Which brings me to the one question that no attorney or judge ever appears to be able to reasonably explain when asked, “how did the people go from having every right to using ANYTHING that they lawfully owned and possessed, whether that be their feet, a burrow or horse, a chariot, a sled, a litter, a wagon, or a “motor car,” to freely travel upon the roadways of their age, to suddenly having that right converted into a mere privilege due to nothing more than the advancement of time and technology coupled with the whims of other men?”
Which then, of course, begs the followup question; “Can you name any other inherent and fundamental individual right that has been so fully and unlawfully converted into a licensed privilege simply because time and advancements in technology made changes in the manner of things and devices used to exercise it?” I certainly can’t. Nor can I fathom how any court or governmental body could have possibly come to a lawful and constitutional conclusion that they suddenly had a new power and authority that they had never previously possessed in that they could arbitrarily take away a man’s right to the use of his own private property for any and all LAWFUL (not LEGAL) purposes unless he first sought and received governmental permission to do so.
And any argument that the government has the right to deny the use of THEIR roads is patently false, because the roads are neither owned by nor belong to the government.

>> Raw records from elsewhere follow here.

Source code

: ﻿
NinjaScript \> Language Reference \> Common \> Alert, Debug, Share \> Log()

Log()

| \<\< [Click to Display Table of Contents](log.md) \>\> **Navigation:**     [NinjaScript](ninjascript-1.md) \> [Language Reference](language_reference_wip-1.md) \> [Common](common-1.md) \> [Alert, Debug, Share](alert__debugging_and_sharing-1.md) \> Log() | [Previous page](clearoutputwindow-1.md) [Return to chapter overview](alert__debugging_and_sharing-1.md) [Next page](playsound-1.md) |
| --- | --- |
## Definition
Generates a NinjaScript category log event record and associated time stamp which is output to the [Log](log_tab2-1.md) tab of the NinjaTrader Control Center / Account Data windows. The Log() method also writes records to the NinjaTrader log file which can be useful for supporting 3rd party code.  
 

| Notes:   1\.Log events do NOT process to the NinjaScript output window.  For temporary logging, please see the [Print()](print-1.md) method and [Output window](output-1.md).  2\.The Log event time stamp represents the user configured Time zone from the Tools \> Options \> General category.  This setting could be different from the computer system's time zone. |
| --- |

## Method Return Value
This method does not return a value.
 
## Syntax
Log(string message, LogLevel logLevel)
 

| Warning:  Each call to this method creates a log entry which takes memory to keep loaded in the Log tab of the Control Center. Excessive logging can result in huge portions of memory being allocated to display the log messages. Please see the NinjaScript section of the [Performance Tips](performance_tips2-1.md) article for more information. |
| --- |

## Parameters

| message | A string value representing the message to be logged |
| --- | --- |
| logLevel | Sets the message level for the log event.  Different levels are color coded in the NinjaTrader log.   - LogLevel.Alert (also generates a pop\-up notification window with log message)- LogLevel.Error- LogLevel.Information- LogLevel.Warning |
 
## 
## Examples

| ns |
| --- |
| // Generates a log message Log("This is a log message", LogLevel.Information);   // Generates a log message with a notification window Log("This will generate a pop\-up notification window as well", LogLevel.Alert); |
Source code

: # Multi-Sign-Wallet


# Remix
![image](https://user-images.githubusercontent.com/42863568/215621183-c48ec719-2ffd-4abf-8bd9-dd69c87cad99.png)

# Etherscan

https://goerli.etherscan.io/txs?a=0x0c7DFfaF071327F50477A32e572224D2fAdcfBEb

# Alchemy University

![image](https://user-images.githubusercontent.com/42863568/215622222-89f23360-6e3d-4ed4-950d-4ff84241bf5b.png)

They belong to the people. WE paid for them to be built and to be maintained. They are OURS. Government is nothing more than our elected and appointed steward for seeing to it that the roads remain fit for OUR use in pursuit of our individual private business or pleasure.
Even more to the point, just WHO could have possibly given the state legislature, or any other body of government, the authority to make that conversion of fundamental and inherent individual rights and liberties into lesser government sanctioned and licensed/permitted privileges? Such a thing is inconceivable in a constitutional republic. If I have no personal or individual right to tell someone else that they cannot use either their private property, or our mutual property in the form of the public roads, in a lawful and peaceful manner, whether such use is done independently or simultaneously. And neither you nor anyone else has any such lawful right. And if none of us individually have any such lawful power and authority over another man, then neither does ANY governmental agency or agent, as their just powers are derived from us. And if we don’t lawfully have it, we cannot delegate it to another, not even to our own legal creation known as government.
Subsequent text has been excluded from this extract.